* **Required work**
Each line below should be set down again unchanged.

* **Material for this exercise**
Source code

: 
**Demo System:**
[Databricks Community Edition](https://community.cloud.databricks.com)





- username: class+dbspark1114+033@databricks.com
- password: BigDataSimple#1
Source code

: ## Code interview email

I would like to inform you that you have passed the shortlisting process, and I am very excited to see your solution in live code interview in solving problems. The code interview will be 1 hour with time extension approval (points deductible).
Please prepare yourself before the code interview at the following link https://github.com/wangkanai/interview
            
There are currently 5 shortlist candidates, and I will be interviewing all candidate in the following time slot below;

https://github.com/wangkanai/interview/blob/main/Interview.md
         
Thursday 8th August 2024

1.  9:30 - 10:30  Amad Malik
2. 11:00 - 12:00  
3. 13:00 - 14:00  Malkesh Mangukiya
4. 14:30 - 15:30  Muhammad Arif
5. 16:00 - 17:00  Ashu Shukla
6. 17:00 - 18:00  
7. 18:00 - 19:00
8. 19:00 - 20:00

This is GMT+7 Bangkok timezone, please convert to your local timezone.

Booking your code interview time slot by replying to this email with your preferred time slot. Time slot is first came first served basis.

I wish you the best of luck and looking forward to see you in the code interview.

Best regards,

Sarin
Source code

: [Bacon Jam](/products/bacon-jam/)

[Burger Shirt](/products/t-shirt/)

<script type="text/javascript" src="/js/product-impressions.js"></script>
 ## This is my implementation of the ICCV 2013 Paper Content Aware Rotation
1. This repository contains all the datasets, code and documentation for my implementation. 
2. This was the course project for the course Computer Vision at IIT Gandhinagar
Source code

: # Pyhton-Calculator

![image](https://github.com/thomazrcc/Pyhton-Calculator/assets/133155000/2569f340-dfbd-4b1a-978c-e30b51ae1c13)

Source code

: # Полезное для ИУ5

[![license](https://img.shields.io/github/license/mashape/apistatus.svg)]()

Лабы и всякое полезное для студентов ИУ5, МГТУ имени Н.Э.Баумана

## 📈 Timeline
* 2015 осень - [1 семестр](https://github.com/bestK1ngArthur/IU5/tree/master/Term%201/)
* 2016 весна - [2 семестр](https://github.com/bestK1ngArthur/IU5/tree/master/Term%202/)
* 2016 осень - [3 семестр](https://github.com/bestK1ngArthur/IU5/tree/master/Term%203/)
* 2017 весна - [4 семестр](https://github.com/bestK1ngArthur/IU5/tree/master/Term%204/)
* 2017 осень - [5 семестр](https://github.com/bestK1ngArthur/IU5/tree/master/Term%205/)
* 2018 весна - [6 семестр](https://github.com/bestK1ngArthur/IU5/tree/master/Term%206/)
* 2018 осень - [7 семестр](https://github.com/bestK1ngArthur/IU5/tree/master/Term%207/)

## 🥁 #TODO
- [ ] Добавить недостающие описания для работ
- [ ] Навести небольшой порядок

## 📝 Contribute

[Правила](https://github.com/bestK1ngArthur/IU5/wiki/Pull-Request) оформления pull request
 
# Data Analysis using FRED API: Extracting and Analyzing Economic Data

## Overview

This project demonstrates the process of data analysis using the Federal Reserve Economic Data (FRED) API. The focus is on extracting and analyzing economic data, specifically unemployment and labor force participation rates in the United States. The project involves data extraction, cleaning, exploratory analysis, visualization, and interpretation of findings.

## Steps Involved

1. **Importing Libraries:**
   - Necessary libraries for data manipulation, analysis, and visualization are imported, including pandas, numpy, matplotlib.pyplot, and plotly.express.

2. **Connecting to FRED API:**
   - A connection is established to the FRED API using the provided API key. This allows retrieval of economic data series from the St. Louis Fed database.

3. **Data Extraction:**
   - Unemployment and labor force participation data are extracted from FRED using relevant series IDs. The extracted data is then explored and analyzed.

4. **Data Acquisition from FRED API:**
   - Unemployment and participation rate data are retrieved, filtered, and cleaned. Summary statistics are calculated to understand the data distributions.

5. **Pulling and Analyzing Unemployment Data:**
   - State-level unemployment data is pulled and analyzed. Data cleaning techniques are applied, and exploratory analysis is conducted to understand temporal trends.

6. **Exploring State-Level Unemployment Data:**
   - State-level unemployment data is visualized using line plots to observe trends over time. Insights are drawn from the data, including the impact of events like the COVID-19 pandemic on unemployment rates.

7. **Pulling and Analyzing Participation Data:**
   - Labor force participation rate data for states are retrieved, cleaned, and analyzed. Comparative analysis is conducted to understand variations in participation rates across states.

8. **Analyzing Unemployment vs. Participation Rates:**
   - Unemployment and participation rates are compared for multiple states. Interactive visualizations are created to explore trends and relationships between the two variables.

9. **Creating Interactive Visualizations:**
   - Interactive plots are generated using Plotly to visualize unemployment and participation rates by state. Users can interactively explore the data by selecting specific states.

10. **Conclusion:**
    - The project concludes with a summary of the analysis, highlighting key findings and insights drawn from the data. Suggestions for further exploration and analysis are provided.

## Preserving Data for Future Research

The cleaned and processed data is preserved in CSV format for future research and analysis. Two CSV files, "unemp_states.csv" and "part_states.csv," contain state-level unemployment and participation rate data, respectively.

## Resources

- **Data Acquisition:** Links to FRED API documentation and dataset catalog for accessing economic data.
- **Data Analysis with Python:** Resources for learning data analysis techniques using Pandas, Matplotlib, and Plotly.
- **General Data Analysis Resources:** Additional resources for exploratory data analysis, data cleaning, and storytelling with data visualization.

* **Exercise output**
Source code

: 
**Demo System:**
[Databricks Community Edition](https://community.cloud.databricks.com)





- username: class+dbspark1114+033@databricks.com
- password: BigDataSimple#1
Source code

: ## Code interview email

I would like to inform you that you have passed the shortlisting process, and I am very excited to see your solution in live code interview in solving problems. The code interview will be 1 hour with time extension approval (points deductible).
Please prepare yourself before the code interview at the following link https://github.com/wangkanai/interview
            
There are currently 5 shortlist candidates, and I will be interviewing all candidate in the following time slot below;

https://github.com/wangkanai/interview/blob/main/Interview.md
         
Thursday 8th August 2024

1.  9:30 - 10:30  Amad Malik
2. 11:00 - 12:00  
3. 13:00 - 14:00  Malkesh Mangukiya
4. 14:30 - 15:30  Muhammad Arif
5. 16:00 - 17:00  Ashu Shukla
6. 17:00 - 18:00  
7. 18:00 - 19:00
8. 19:00 - 20:00

This is GMT+7 Bangkok timezone, please convert to your local timezone.

Booking your code interview time slot by replying to this email with your preferred time slot. Time slot is first came first served basis.

I wish you the best of luck and looking forward to see you in the code interview.

Best regards,

Sarin
Source code

: [Bacon Jam](/products/bacon-jam/)

[Burger Shirt](/products/t-shirt/)

<script type="text/javascript" src="/js/product-impressions.js"></script>
 ## This is my implementation of the ICCV 2013 Paper Content Aware Rotation
1. This repository contains all the datasets, code and documentation for my implementation. 
2. This was the course project for the course Computer Vision at IIT Gandhinagar
Source code

: # Pyhton-Calculator

![image](https://github.com/thomazrcc/Pyhton-Calculator/assets/133155000/2569f340-dfbd-4b1a-978c-e30b51ae1c13)

Source code

: # Полезное для ИУ5

[![license](https://img.shields.io/github/license/mashape/apistatus.svg)]()

Лабы и всякое полезное для студентов ИУ5, МГТУ имени Н.Э.Баумана

## 📈 Timeline
* 2015 осень - [1 семестр](https://github.com/bestK1ngArthur/IU5/tree/master/Term%201/)
* 2016 весна - [2 семестр](https://github.com/bestK1ngArthur/IU5/tree/master/Term%202/)
* 2016 осень - [3 семестр](https://github.com/bestK1ngArthur/IU5/tree/master/Term%203/)
* 2017 весна - [4 семестр](https://github.com/bestK1ngArthur/IU5/tree/master/Term%204/)
* 2017 осень - [5 семестр](https://github.com/bestK1ngArthur/IU5/tree/master/Term%205/)
* 2018 весна - [6 семестр](https://github.com/bestK1ngArthur/IU5/tree/master/Term%206/)
* 2018 осень - [7 семестр](https://github.com/bestK1ngArthur/IU5/tree/master/Term%207/)

## 🥁 #TODO
- [ ] Добавить недостающие описания для работ
- [ ] Навести небольшой порядок

## 📝 Contribute

[Правила](https://github.com/bestK1ngArthur/IU5/wiki/Pull-Request) оформления pull request
 
# Data Analysis using FRED API: Extracting and Analyzing Economic Data

## Overview

This project demonstrates the process of data analysis using the Federal Reserve Economic Data (FRED) API. The focus is on extracting and analyzing economic data, specifically unemployment and labor force participation rates in the United States. The project involves data extraction, cleaning, exploratory analysis, visualization, and interpretation of findings.

## Steps Involved

1. **Importing Libraries:**
   - Necessary libraries for data manipulation, analysis, and visualization are imported, including pandas, numpy, matplotlib.pyplot, and plotly.express.

2. **Connecting to FRED API:**
   - A connection is established to the FRED API using the provided API key. This allows retrieval of economic data series from the St. Louis Fed database.

3. **Data Extraction:**
   - Unemployment and labor force participation data are extracted from FRED using relevant series IDs. The extracted data is then explored and analyzed.

4. **Data Acquisition from FRED API:**
   - Unemployment and participation rate data are retrieved, filtered, and cleaned. Summary statistics are calculated to understand the data distributions.

5. **Pulling and Analyzing Unemployment Data:**
   - State-level unemployment data is pulled and analyzed. Data cleaning techniques are applied, and exploratory analysis is conducted to understand temporal trends.

6. **Exploring State-Level Unemployment Data:**
   - State-level unemployment data is visualized using line plots to observe trends over time. Insights are drawn from the data, including the impact of events like the COVID-19 pandemic on unemployment rates.

7. **Pulling and Analyzing Participation Data:**
   - Labor force participation rate data for states are retrieved, cleaned, and analyzed. Comparative analysis is conducted to understand variations in participation rates across states.

8. **Analyzing Unemployment vs. Participation Rates:**
   - Unemployment and participation rates are compared for multiple states. Interactive visualizations are created to explore trends and relationships between the two variables.

9. **Creating Interactive Visualizations:**
   - Interactive plots are generated using Plotly to visualize unemployment and participation rates by state. Users can interactively explore the data by selecting specific states.

10. **Conclusion:**
    - The project concludes with a summary of the analysis, highlighting key findings and insights drawn from the data. Suggestions for further exploration and analysis are provided.

## Preserving Data for Future Research

The cleaned and processed data is preserved in CSV format for future research and analysis. Two CSV files, "unemp_states.csv" and "part_states.csv," contain state-level unemployment and participation rate data, respectively.

## Resources

- **Data Acquisition:** Links to FRED API documentation and dataset catalog for accessing economic data.
- **Data Analysis with Python:** Resources for learning data analysis techniques using Pandas, Matplotlib, and Plotly.
- **General Data Analysis Resources:** Additional resources for exploratory data analysis, data cleaning, and storytelling with data visualization.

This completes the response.